Post#41 » by TheWolfoftheNBA » Sun Jul 16, 2017 5:57 pm

Ballings7 wrote:
TheWolfoftheNBA wrote:
Ballings7 wrote:
Analytics stats all the new-age people adore mean nothing, and Ron Artest should of played SG primarily until he came to the Lakers, and LeBron, and Paul Pierce, and Scottie Pippen, and Shane Battier, and Luol Deng, and Tayshaun Prince, and Otto Porter, and Carmelo, and Nicolas Batum, and Quentin Richardon, and Peja Stojakovic., and Richard Jefferson, and Wilson Chandler, and Trevor Ariza, and James Posey, and Rudy Gay, and Kevin Durant... all really could of played and would play SG just as well as SF.

And vice versa for anyone who played SG primarily, they really could of played SF from night to night, just as well as they actually did at SG.

But I'm an idiot and so were all the coaches of those players judging their lineups to matching up with other teams.


Yeah you are. They're interchangeable. Deal with it.

Coaches put players in positions that are the norm or preferred by their stars. Thinking otherwise proves my point.

Everyone you've mentioned has played the 2 and 3, and in some cases the 4. Get it?


No, I'm not.

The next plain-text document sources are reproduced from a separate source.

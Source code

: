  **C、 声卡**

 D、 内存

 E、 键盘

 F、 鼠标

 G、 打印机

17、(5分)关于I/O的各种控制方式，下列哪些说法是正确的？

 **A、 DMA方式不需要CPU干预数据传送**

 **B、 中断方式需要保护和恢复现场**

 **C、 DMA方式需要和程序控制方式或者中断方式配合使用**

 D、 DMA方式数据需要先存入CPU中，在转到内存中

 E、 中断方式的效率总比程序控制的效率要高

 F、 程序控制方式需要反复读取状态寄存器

And, I won't deal with it, because I know when someone is flat out wrong and ignorant.

Yeah, they have played both positions, not denying that; but they were not defined by playing the position they played less than the one they played the most.

No, I won't be getting something that conflicts heavily against reality and proven in history.

Have a good one being delusional to reality and history, squirt.


Get lost, bro.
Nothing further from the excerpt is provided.